Only the text of the records below belongs in the answer, copied exactly, with pictures omitted.

ENTRIES SUPPLIED:
------------------------------

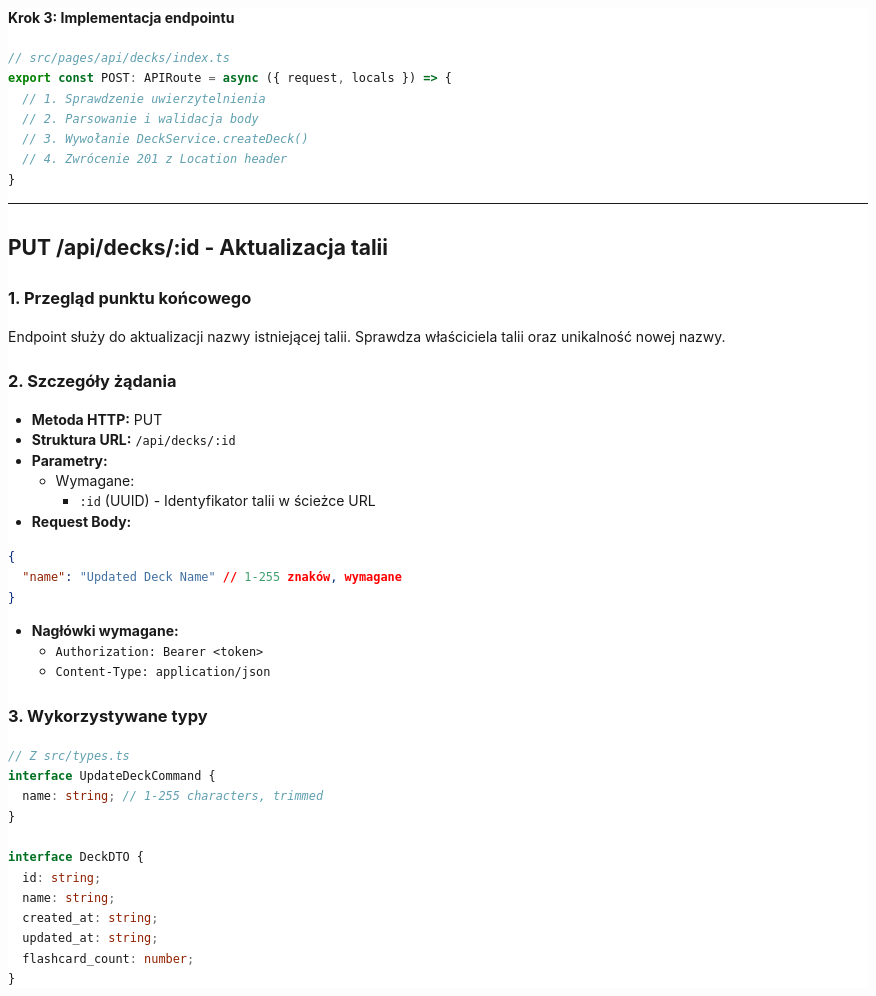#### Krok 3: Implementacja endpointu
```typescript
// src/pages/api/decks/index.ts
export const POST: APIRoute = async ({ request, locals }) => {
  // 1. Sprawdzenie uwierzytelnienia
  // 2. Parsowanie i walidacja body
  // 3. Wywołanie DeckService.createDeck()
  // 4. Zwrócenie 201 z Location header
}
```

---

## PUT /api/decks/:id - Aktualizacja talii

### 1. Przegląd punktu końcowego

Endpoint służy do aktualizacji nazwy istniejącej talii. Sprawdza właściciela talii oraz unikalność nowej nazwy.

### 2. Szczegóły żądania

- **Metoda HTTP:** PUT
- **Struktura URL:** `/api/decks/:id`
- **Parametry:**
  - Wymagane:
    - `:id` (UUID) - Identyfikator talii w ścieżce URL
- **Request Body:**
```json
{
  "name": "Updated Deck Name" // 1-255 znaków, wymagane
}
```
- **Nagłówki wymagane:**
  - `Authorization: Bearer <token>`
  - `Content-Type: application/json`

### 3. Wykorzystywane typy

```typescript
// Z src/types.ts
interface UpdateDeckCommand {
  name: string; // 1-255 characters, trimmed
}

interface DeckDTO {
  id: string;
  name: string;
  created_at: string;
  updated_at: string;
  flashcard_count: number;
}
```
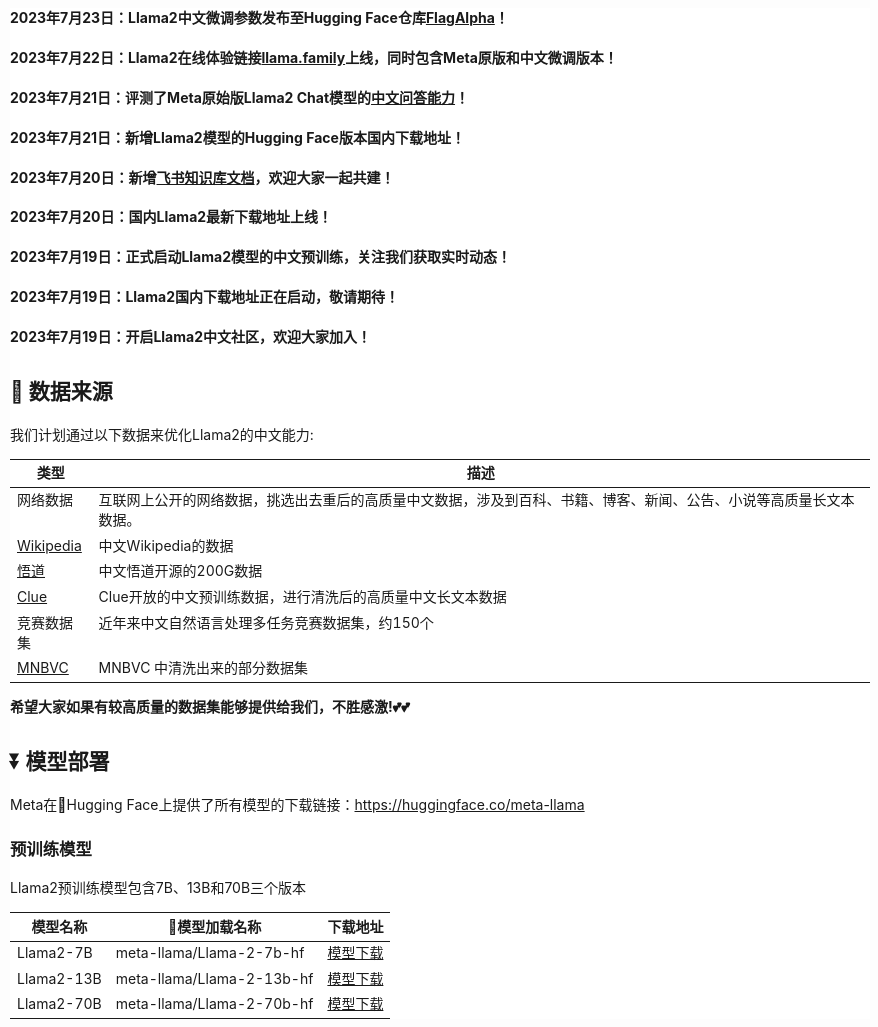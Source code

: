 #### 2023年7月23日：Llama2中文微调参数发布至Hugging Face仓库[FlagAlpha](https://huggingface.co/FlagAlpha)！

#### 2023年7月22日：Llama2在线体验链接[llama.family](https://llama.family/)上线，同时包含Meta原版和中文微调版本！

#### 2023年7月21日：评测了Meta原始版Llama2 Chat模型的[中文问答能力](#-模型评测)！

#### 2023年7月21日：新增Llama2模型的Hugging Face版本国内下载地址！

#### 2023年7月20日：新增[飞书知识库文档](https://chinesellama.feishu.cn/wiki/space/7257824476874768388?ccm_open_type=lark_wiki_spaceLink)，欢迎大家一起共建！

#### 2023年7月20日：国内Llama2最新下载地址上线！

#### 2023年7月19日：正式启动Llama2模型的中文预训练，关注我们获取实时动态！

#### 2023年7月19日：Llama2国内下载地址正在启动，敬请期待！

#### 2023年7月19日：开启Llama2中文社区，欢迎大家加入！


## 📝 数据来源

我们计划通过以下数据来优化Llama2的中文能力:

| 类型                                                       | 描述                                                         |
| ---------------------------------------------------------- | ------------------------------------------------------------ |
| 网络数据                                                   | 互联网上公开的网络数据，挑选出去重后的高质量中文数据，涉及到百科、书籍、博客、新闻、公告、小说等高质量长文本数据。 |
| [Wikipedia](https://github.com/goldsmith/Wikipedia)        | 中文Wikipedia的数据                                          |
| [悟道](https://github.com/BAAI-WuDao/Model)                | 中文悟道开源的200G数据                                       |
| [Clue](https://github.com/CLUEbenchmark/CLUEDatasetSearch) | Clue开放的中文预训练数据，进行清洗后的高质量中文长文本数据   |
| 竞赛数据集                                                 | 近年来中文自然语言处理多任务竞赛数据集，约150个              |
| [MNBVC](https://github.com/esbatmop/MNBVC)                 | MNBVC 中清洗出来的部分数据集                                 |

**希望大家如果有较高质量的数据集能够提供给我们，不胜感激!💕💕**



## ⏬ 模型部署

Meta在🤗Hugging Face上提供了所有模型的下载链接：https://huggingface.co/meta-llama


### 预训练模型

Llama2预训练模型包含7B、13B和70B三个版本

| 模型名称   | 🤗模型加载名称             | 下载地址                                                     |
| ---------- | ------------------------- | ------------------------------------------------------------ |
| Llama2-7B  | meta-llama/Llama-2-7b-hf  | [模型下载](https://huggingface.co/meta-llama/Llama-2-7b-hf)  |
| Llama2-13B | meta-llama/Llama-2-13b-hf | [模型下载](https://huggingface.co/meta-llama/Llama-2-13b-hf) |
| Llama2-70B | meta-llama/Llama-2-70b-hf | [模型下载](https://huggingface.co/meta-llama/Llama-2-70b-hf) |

------------------------------

ANSWER TO THIS EXERCISE:
#### Krok 3: Implementacja endpointu
```typescript
// src/pages/api/decks/index.ts
export const POST: APIRoute = async ({ request, locals }) => {
  // 1. Sprawdzenie uwierzytelnienia
  // 2. Parsowanie i walidacja body
  // 3. Wywołanie DeckService.createDeck()
  // 4. Zwrócenie 201 z Location header
}
```

---

## PUT /api/decks/:id - Aktualizacja talii

### 1. Przegląd punktu końcowego

Endpoint służy do aktualizacji nazwy istniejącej talii. Sprawdza właściciela talii oraz unikalność nowej nazwy.

### 2. Szczegóły żądania

- **Metoda HTTP:** PUT
- **Struktura URL:** `/api/decks/:id`
- **Parametry:**
  - Wymagane:
    - `:id` (UUID) - Identyfikator talii w ścieżce URL
- **Request Body:**
```json
{
  "name": "Updated Deck Name" // 1-255 znaków, wymagane
}
```
- **Nagłówki wymagane:**
  - `Authorization: Bearer <token>`
  - `Content-Type: application/json`

### 3. Wykorzystywane typy

```typescript
// Z src/types.ts
interface UpdateDeckCommand {
  name: string; // 1-255 characters, trimmed
}

interface DeckDTO {
  id: string;
  name: string;
  created_at: string;
  updated_at: string;
  flashcard_count: number;
}
```
Source code

: #### 2023年7月23日：Llama2中文微调参数发布至Hugging Face仓库[FlagAlpha](https://huggingface.co/FlagAlpha)！

#### 2023年7月22日：Llama2在线体验链接[llama.family](https://llama.family/)上线，同时包含Meta原版和中文微调版本！

#### 2023年7月21日：评测了Meta原始版Llama2 Chat模型的[中文问答能力](#-模型评测)！

#### 2023年7月21日：新增Llama2模型的Hugging Face版本国内下载地址！

#### 2023年7月20日：新增[飞书知识库文档](https://chinesellama.feishu.cn/wiki/space/7257824476874768388?ccm_open_type=lark_wiki_spaceLink)，欢迎大家一起共建！

#### 2023年7月20日：国内Llama2最新下载地址上线！

#### 2023年7月19日：正式启动Llama2模型的中文预训练，关注我们获取实时动态！

#### 2023年7月19日：Llama2国内下载地址正在启动，敬请期待！

#### 2023年7月19日：开启Llama2中文社区，欢迎大家加入！


## 📝 数据来源

我们计划通过以下数据来优化Llama2的中文能力:

| 类型                                                       | 描述                                                         |
| ---------------------------------------------------------- | ------------------------------------------------------------ |
| 网络数据                                                   | 互联网上公开的网络数据，挑选出去重后的高质量中文数据，涉及到百科、书籍、博客、新闻、公告、小说等高质量长文本数据。 |
| [Wikipedia](https://github.com/goldsmith/Wikipedia)        | 中文Wikipedia的数据                                          |
| [悟道](https://github.com/BAAI-WuDao/Model)                | 中文悟道开源的200G数据                                       |
| [Clue](https://github.com/CLUEbenchmark/CLUEDatasetSearch) | Clue开放的中文预训练数据，进行清洗后的高质量中文长文本数据   |
| 竞赛数据集                                                 | 近年来中文自然语言处理多任务竞赛数据集，约150个              |
| [MNBVC](https://github.com/esbatmop/MNBVC)                 | MNBVC 中清洗出来的部分数据集                                 |

**希望大家如果有较高质量的数据集能够提供给我们，不胜感激!💕💕**



## ⏬ 模型部署

Meta在🤗Hugging Face上提供了所有模型的下载链接：https://huggingface.co/meta-llama


### 预训练模型

Llama2预训练模型包含7B、13B和70B三个版本

| 模型名称   | 🤗模型加载名称             | 下载地址                                                     |
| ---------- | ------------------------- | ------------------------------------------------------------ |
| Llama2-7B  | meta-llama/Llama-2-7b-hf  | [模型下载](https://huggingface.co/meta-llama/Llama-2-7b-hf)  |
| Llama2-13B | meta-llama/Llama-2-13b-hf | [模型下载](https://huggingface.co/meta-llama/Llama-2-13b-hf) |
| Llama2-70B | meta-llama/Llama-2-70b-hf | [模型下载](https://huggingface.co/meta-llama/Llama-2-70b-hf) |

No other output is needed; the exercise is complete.